Alumnae/i Feature

Ally Day '09MA: GCS Will Always Be My Intellectual Home

Headshot of Ally Day

Ally reflects on how her MA in gender and cultural studies made her more competitive in applying to PhD programs.


Which graduate program did you complete at Simmons? What were your areas of focus? 

I graduated with my MA in gender and cultural studies (GCS). My areas of interest were women’s health, autobiography, and HIV.

What are you doing now?

I'm an Assistant Professor in the Disability Studies Program at University of Toledo.

How did Simmons prepare you for your PhD program?

It definitely allowed me the time to develop the analytical reading skills I needed for PhD work; my critical writing skills also improved immensely. I came to the program with a creative writing degree and my learning curve was steep!

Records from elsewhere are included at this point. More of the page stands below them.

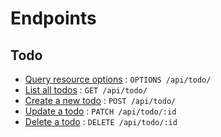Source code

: # Endpoints

## Todo

* [Query resource options](todo/options.md) : `OPTIONS /api/todo/`
* [List all todos](todo/get.md) : `GET /api/todo/`
* [Create a new todo](todo/post.md) : `POST /api/todo/`
* [Update a todo](todo/patch.md) : `PATCH /api/todo/:id`
* [Delete a todo](todo/delete.md) : `DELETE /api/todo/:id`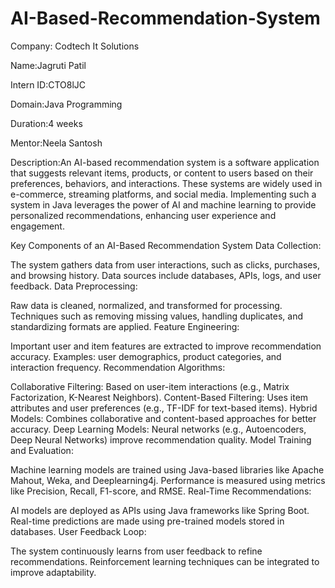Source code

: # AI-Based-Recommendation-System
Company: Codtech It Solutions

Name:Jagruti Patil

Intern ID:CTO8lJC

Domain:Java Programming

Duration:4 weeks

Mentor:Neela Santosh

Description:An AI-based recommendation system is a software application that suggests relevant items, products, or content to users based on their preferences, behaviors, and interactions. These systems are widely used in e-commerce, streaming platforms, and social media. Implementing such a system in Java leverages the power of AI and machine learning to provide personalized recommendations, enhancing user experience and engagement.

Key Components of an AI-Based Recommendation System
Data Collection:

The system gathers data from user interactions, such as clicks, purchases, and browsing history.
Data sources include databases, APIs, logs, and user feedback.
Data Preprocessing:

Raw data is cleaned, normalized, and transformed for processing.
Techniques such as removing missing values, handling duplicates, and standardizing formats are applied.
Feature Engineering:

Important user and item features are extracted to improve recommendation accuracy.
Examples: user demographics, product categories, and interaction frequency.
Recommendation Algorithms:

Collaborative Filtering: Based on user-item interactions (e.g., Matrix Factorization, K-Nearest Neighbors).
Content-Based Filtering: Uses item attributes and user preferences (e.g., TF-IDF for text-based items).
Hybrid Models: Combines collaborative and content-based approaches for better accuracy.
Deep Learning Models: Neural networks (e.g., Autoencoders, Deep Neural Networks) improve recommendation quality.
Model Training and Evaluation:

Machine learning models are trained using Java-based libraries like Apache Mahout, Weka, and Deeplearning4j.
Performance is measured using metrics like Precision, Recall, F1-score, and RMSE.
Real-Time Recommendations:

AI models are deployed as APIs using Java frameworks like Spring Boot.
Real-time predictions are made using pre-trained models stored in databases.
User Feedback Loop:

The system continuously learns from user feedback to refine recommendations.
Reinforcement learning techniques can be integrated to improve adaptability.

What do you believe was your greatest accomplishment at Simmons?

Learning to read—I’m not kidding! When I began at Simmons, I went to my first class with Jyoti Puri and thought I had read the wrong book, I was so lost in the discussion. I went home, cried, and then got to work reading by summarizing every paragraph, sometimes every sentence, of every reading until I figured out how to do close reading of critical theory, a skill I use every single day as a tenure-track professor of Disability Studies.

What were the benefits of an interdisciplinary/intersectional program like gender and cultural studies?

Not only does it give you the opportunity to read and re-read foundational theorists but it gives you several lenses through which to interact with those theorists. With these lenses, it becomes easier to see the holes in the scholarship, where your own work can really make a difference.

What was the best part of being a GCS student?

What wasn't? GCS will always be my intellectual home.